I buzz with excitement every time I hear news of the discovery of another new planet – whilst being fully aware that there are hundreds of such discoveries every week. Today’s BBC news provided artist’s impression of the newly discovered exoplanet Proxima b orbiting the red dwarf star Proxima Centauri.
Roughly earth sized, 4.2 light-years from our own solar system and circling in the ‘habitable zone’ which allows for the possibility of liquid water being present, there is, therefore, the possibility of ‘life on Proxima b’.
What excites me about this discovery is its ‘sound’. In it I hear a call to rise above our tribal perceptions of earth-bound ‘change and decay in all around I see’. That’s not the end of the story. Important as life on Earth undoubtedly is, and clever a creature as humankind has certainly evolved to become, we don’t yet know all that there is to know!

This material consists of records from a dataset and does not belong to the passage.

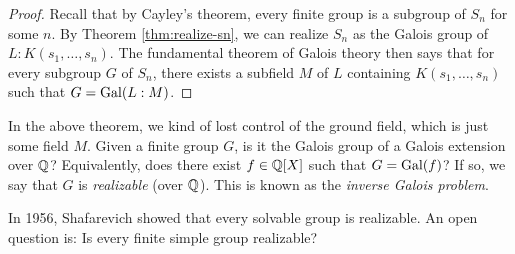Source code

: \begin{proof}
  Recall that by Cayley's theorem, every finite group
  is a subgroup of $S_n$ for some $n$. By Theorem
  \ref{thm:realize-sn}, we can realize $S_n$ as the
  Galois group of $L : K(s_1, \dots, s_n)$. The
  fundamental theorem of Galois theory then says that
  for every subgroup $G$ of $S_n$, there exists a
  subfield $M$ of $L$ containing $K(s_1, \dots, s_n)$
  such that $G = \operatorname{Gal}(L : M)$.
\end{proof}

\begin{remark}
  In the above theorem, we kind of lost control of the
  ground field, which is just some field $M$. Given a
  finite group $G$, is it the Galois group of a Galois
  extension over $\mathbb{Q}$? Equivalently, does there exist
  $f \in \mathbb{Q}[X]$ such that $G = \operatorname{Gal}(f)$?
  If so, we say
  that $G$ is \emph{realizable} (over $\mathbb{Q}$).
  This is known
  as the \emph{inverse Galois problem}.
\end{remark}

\begin{remark}
  In 1956, Shafarevich showed that every solvable
  group is realizable. An open question is: Is every
  finite simple group realizable?
\end{remark}
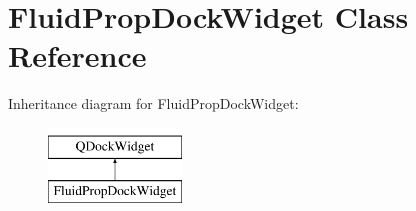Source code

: \hypertarget{class_fluid_prop_dock_widget}{\section{Fluid\-Prop\-Dock\-Widget Class Reference}
\label{class_fluid_prop_dock_widget}
}
Inheritance diagram for Fluid\-Prop\-Dock\-Widget\-:\begin{figure}[H]
\begin{center}
\leavevmode
\includegraphics[height=2.000000cm]{class_fluid_prop_dock_widget}
\end{center}
\end{figure}
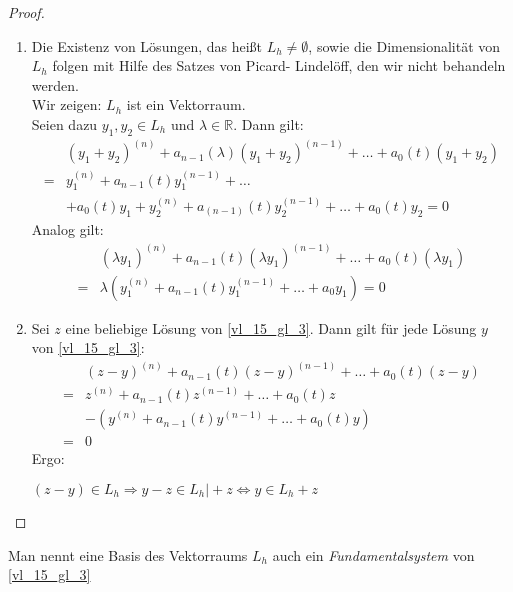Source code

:\begin{proof}
	\begin{enumerate}
		\item Die Existenz von Lösungen, das heißt $L_h \neq \emptyset$, sowie 
		die Dimensionalität von $L_h$ folgen mit Hilfe des Satzes von Picard-
		Lindelöff, den wir nicht behandeln werden.\\
		Wir zeigen: $L_h$ ist ein Vektorraum.\\
		Seien dazu $y_1,y_2 \in L_h$ und $\lambda \in \mathbb{R}$.
		Dann gilt:
		\begin{align*}
			& (y_1 + y_2)^{(n)} + a_{n-1}(\lambda)(y_1+y_2)^{(n-1)} + \hdots 	
			+ a_0(t)(y_1 + y_2) \\
			= & y_1^{(n)} + a_{n-1}(t)y_{1}^{(n-1)}+ \hdots \\
			& + a_0(t)y_1 + y_2^{(n)} + a_{(n-1)}(t)y_{2}^{(n-1)} + \hdots + 
			a_0(t)y_2 = 0		
		\end{align*}
		Analog gilt:
		\begin{align*}
			& (\lambda y_1)^{(n)} + a_{n-1}(t)(\lambda y_1)^{(n-1)} + \hdots 
			+ a_0(t)(\lambda y_1) \\ =
			& \lambda(y_1^{(n)}+a_{n-1}(t)y_1^{(n-1)} + \hdots + a_0 y_1) = 0
		\end{align*}
		\item Sei $z$ eine beliebige Lösung von \ref{vl_15_gl_3}. Dann gilt für jede Lösung 
		$y$ von \ref{vl_15_gl_3}:
		\begin{align*}
			& (z-y)^{(n)} + a_{n-1}(t) (z-y)^{(n-1)}+\hdots+a_0(t)(z-y) \\
			= & z^{(n)} + a_{n-1}(t)z^{(n-1)} + \hdots +a_0(t)z \\
			& -\left( y^{(n)} + a_{n-1}(t)y^{(n-1)} + \hdots + a_0(t)y\right) \\
			= & 0
		\end{align*}
		Ergo:
		\begin{center}
		 $(z-y) \in L_h\Rightarrow y-z \in L_h \vert + z \Leftrightarrow y \in L_h + z$
		\end{center}
	\end{enumerate}
\end{proof}

\begin{Definition}{\label{vl_16_def_1}
	Man nennt eine Basis des Vektorraums $L_h$ auch ein \emph{Fundamentalsystem} von 
	\ref{vl_15_gl_3}
}\end{Definition}


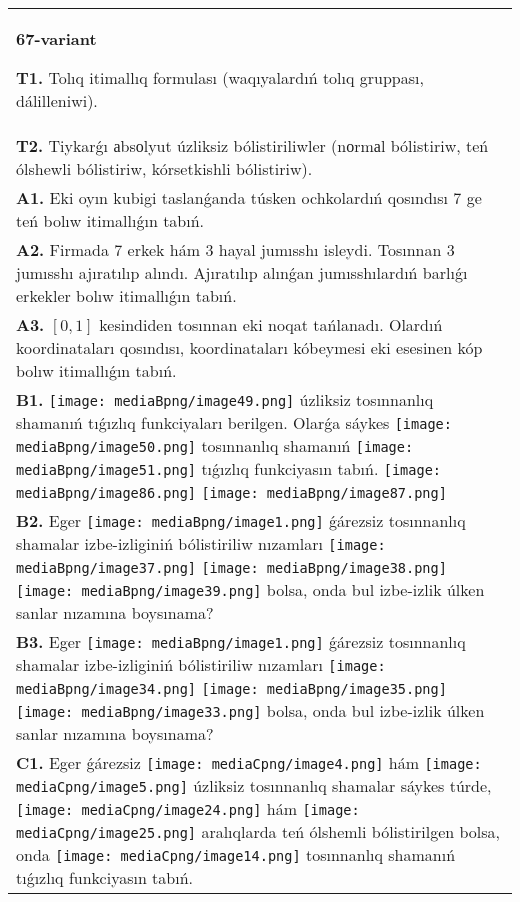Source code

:\documentclass{article}
\begin{document}
\begin{tabular}{m{17cm}}
\textbf{67-variant}
\newline

\textbf{T1.} Tolıq itimallıq formulası (waqıyalardıń tolıq gruppası, dálilleniwi).
 \\
\textbf{T2.} Tiykarǵı аbsоlyut úzliksiz bólistiriliwler (nоrmаl bólistiriw, teń ólshewli bólistiriw, kórsetkishli bólistiriw). 
 \\
\textbf{A1.} Eki oyın kubigi taslanǵanda túsken ochkolardıń qosındısı 7 ge teń bolıw itimallıǵın tabıń.
 \\
\textbf{A2.} Firmada 7 erkek hám 3 hayal jumısshı isleydi. Tosınnan 3 jumısshı ajıratılıp alındı. Ajıratılıp alınǵan jumısshılardıń barlıǵı erkekler bolıw itimallıǵın tabıń.
 \\
\textbf{A3.} $\left[ 0,1 \right]$ kesindiden tosınnan eki noqat tańlanadı. Olardıń koordinataları qosındısı, koordinataları kóbeymesi eki esesinen kóp bolıw itimallıǵın tabıń.
 \\
\textbf{B1.} \texttt{[image: mediaBpng/image49.png]} úzliksiz tosınnanlıq shamanıń tıǵızlıq funkciyaları berilgen. Olarǵa sáykes \texttt{[image: mediaBpng/image50.png]} tosınnanlıq shamanıń \texttt{[image: mediaBpng/image51.png]} tıǵızlıq funkciyasın tabıń. \texttt{[image: mediaBpng/image86.png]} \texttt{[image: mediaBpng/image87.png]}
 \\
\textbf{B2.} Eger \texttt{[image: mediaBpng/image1.png]} ǵárezsiz tosınnanlıq shamalar izbe-izliginiń bólistiriliw nızamları
\texttt{[image: mediaBpng/image37.png]} \texttt{[image: mediaBpng/image38.png]} \texttt{[image: mediaBpng/image39.png]}
bolsa, onda bul izbe-izlik úlken sanlar nızamına boysınama?
 \\
\textbf{B3.} Eger \texttt{[image: mediaBpng/image1.png]} ǵárezsiz tosınnanlıq shamalar izbe-izliginiń bólistiriliw nızamları
\texttt{[image: mediaBpng/image34.png]} \texttt{[image: mediaBpng/image35.png]} \texttt{[image: mediaBpng/image33.png]}
bolsa, onda bul izbe-izlik úlken sanlar nızamına boysınama?
 \\
\textbf{C1.} Eger ǵárezsiz \texttt{[image: mediaCpng/image4.png]} hám \texttt{[image: mediaCpng/image5.png]} úzliksiz tosınnanlıq shamalar sáykes túrde, \texttt{[image: mediaCpng/image24.png]} hám \texttt{[image: mediaCpng/image25.png]} aralıqlarda teń ólshemli bólistirilgen bolsa, onda \texttt{[image: mediaCpng/image14.png]} tosınnanlıq shamanıń tıǵızlıq funkciyasın tabıń.

\end{tabular}
\end{document}
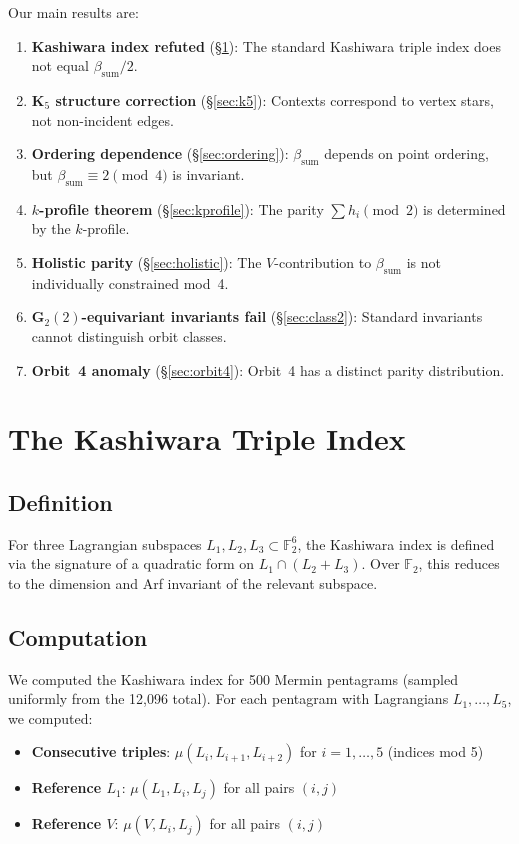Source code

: \documentclass[11pt,a4paper]{article}
\theoremstyle{remark}
\newcommand{\F}{\mathbb{F}}
\begin{document}
Our main results are:
\begin{enumerate}
  \item \textbf{Kashiwara index refuted} (\S\ref{sec:kashiwara}): The standard Kashiwara triple index does not equal $\beta_{\mathrm{sum}}/2$.
  \item \textbf{K$_5$ structure correction} (\S\ref{sec:k5}): Contexts correspond to vertex stars, not non-incident edges.
  \item \textbf{Ordering dependence} (\S\ref{sec:ordering}): $\beta_{\mathrm{sum}}$ depends on point ordering, but $\beta_{\mathrm{sum}} \equiv 2 \pmod{4}$ is invariant.
  \item \textbf{$k$-profile theorem} (\S\ref{sec:kprofile}): The parity $\sum h_i \pmod{2}$ is determined by the $k$-profile.
  \item \textbf{Holistic parity} (\S\ref{sec:holistic}): The $V$-contribution to $\beta_{\mathrm{sum}}$ is not individually constrained mod~4.
  \item \textbf{G$_2(2)$-equivariant invariants fail} (\S\ref{sec:class2}): Standard invariants cannot distinguish orbit classes.
  \item \textbf{Orbit~4 anomaly} (\S\ref{sec:orbit4}): Orbit~4 has a distinct parity distribution.
\end{enumerate}


\section{The Kashiwara Triple Index}\label{sec:kashiwara}

\subsection{Definition}

For three Lagrangian subspaces $L_1, L_2, L_3 \subset \F_2^6$, the Kashiwara index is defined via the signature of a quadratic form on $L_1 \cap (L_2 + L_3)$.
Over $\F_2$, this reduces to the dimension and Arf invariant of the relevant subspace.

\subsection{Computation}

We computed the Kashiwara index for 500 Mermin pentagrams (sampled uniformly from the 12{,}096 total).
For each pentagram with Lagrangians $L_1, \ldots, L_5$, we computed:
\begin{itemize}
  \item \textbf{Consecutive triples}: $\mu(L_i, L_{i+1}, L_{i+2})$ for $i=1,\ldots,5$ (indices mod 5)
  \item \textbf{Reference $L_1$}: $\mu(L_1, L_i, L_j)$ for all pairs $(i,j)$
  \item \textbf{Reference $V$}: $\mu(V, L_i, L_j)$ for all pairs $(i,j)$
\end{itemize}
\end{document}
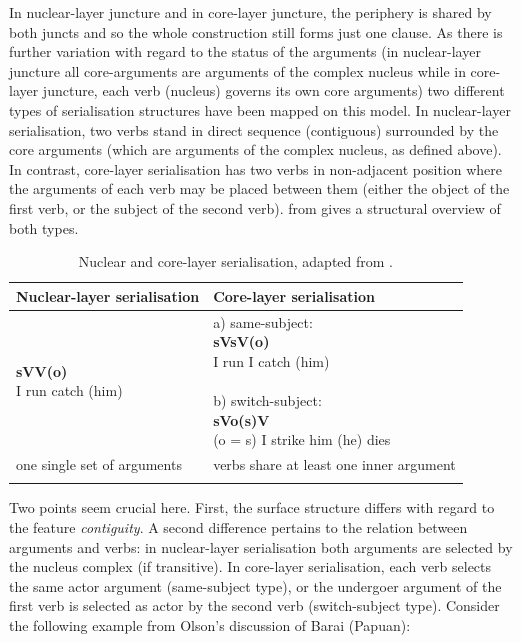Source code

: In nuclear-layer juncture and in core-layer juncture, the periphery is shared by both juncts and so the whole construction still forms just one clause. As there is further variation with regard to the status of the arguments (in nuclear-layer juncture all core-arguments are arguments of the complex nucleus while in core-layer juncture, each verb (nucleus) governs its own core arguments) two different types of serialisation structures have been mapped on this model. In nuclear-layer serialisation, two verbs stand in direct sequence (contiguous) surrounded by the core arguments (which are arguments of the complex nucleus, as defined above). In contrast, core-layer serialisation has two verbs in non-adjacent position where the arguments of each verb may be placed between them (either the object of the first verb, or the subject of the second verb).  from \citet{bril2004complex} gives a structural overview of both types.

\begin{table}
\begin{tabular}{ll}
\lsptoprule 
Nuclear-layer serialisation & Core-layer serialisation \\
\midrule 
\pbox[c]{0.5\textwidth}{\textbf{sVV(o)} \\
 I run catch (him) } & 
 \pbox[c]{0.5\textwidth}{ a) same-subject: \\ \textbf{sVsV(o)} \\
 I run I catch (him) \\  \\
 b) switch-subject: \\ \textbf{sVo(s)V} \\ 
 (o = s) I strike him (he) dies }  \\
\midrule
one single set of arguments & verbs share at least one inner argument \\
\lspbottomrule
\end{tabular}
\caption[Nuclear-layer and core-layer serialisation]{Nuclear and core-layer serialisation, adapted from \citet[4]{bril2004complex}.} \label{tab:nuc-core}
\end{table}

Two points seem crucial here. First, the surface structure differs with regard to the feature \textit{contiguity}. A second difference pertains to the relation between arguments and verbs: in nuclear-layer serialisation both arguments are selected by the nucleus complex (if transitive). In core-layer serialisation, each verb selects the same actor argument (same-subject type), or the undergoer argument of the first verb is selected as actor by the second verb (switch-subject type). Consider the following example from Olson's \citep{olson1981barai} discussion of Barai (Papuan):

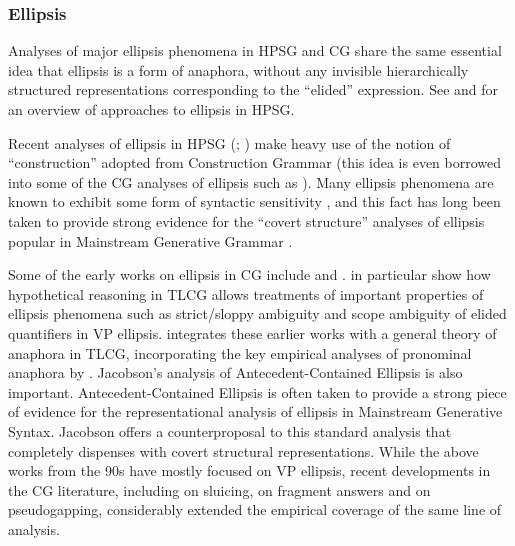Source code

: \documentclass[output=paper
                ,modfonts
 	        ,biblatex
                ,babelshorthands
                ,newtxmath
                ,draftmode
                ,colorlinks, citecolor=brown
]{langscibook}
\begin{document}
\subsubsection{Ellipsis}

Analyses of major ellipsis phenomena in HPSG and CG share the same
essential idea that ellipsis is a form of anaphora, without any
invisible hierarchically structured representations corresponding to
the ``elided'' expression. See  and
\citet{ginzburg-miller-ellipsis-handbook} for an
overview of approaches to ellipsis in HPSG.

Recent analyses of ellipsis in HPSG (\citealt[Chapter~8]{GSag2000a-u}; \citealt{millereisspseudo})
make heavy use of the notion of ``construction'' adopted from
Construction Grammar (this idea is even borrowed into some of the CG
analyses of ellipsis such as \citealt{Jacobson2016}). Many ellipsis phenomena
are known to exhibit some form of syntactic sensitivity
\citep{kennedy2003,chung13,yoshida-ea-pg}, and this fact has long been
taken to provide strong evidence for the ``covert structure'' analyses
of ellipsis popular in Mainstream Generative Grammar \citep{merchant13}.

Some of the early works on ellipsis in CG include
\citet{hendriks-diss} and \citet{morrillmerenciano1996}.
\citet{morrillmerenciano1996} in particular show how hypothetical
reasoning in TLCG allows treatments of important properties of
ellipsis phenomena such as strict/sloppy ambiguity and scope ambiguity
of elided quantifiers in VP ellipsis. \citet{jaeger05} integrates
these earlier works with a general theory of anaphora in TLCG,
incorporating the key empirical analyses of pronominal anaphora by
\citet{Jacobson1999a,Jacobson2000a}. Jacobson's
\citeyearpar{Jacobson_p1998a,Jacobson2008} analysis of
Antecedent-Contained Ellipsis is also important. Antecedent-Contained
Ellipsis is often taken to provide a strong piece of evidence for the
representational analysis of ellipsis in Mainstream Generative Syntax.
Jacobson offers a counterproposal to this standard analysis that
completely dispenses with covert structural representations. While the
above works from the 90s have mostly focused on VP ellipsis, recent
developments in the CG literature, including \citet{barker-sluicing}
on sluicing, \citet{Jacobson2016} on fragment answers and
\citet{kubota-levine-pseudo} on pseudogapping, considerably extended
the empirical coverage of the same line of analysis.
\end{document}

Time and again I come back (some might say ‘in prayer’) to what has been called a doctrine of provisionality. Less reliance upon absolutes and inappropriate certainties. I have the strongest sense that it’s often when we’re at our most confidently assertive that we’re most destructive.
Moving inexorably beyond our various incarnations of ‘flat earth’ mentality we can have faith in a better, richer, more and more evolved future. And it begins with quiet contemplation and appreciation for all that we’re in the midst of learning, right here and now, in the very ground of our being. Today.
Change and promise is what the call of Proxima b holds out to me.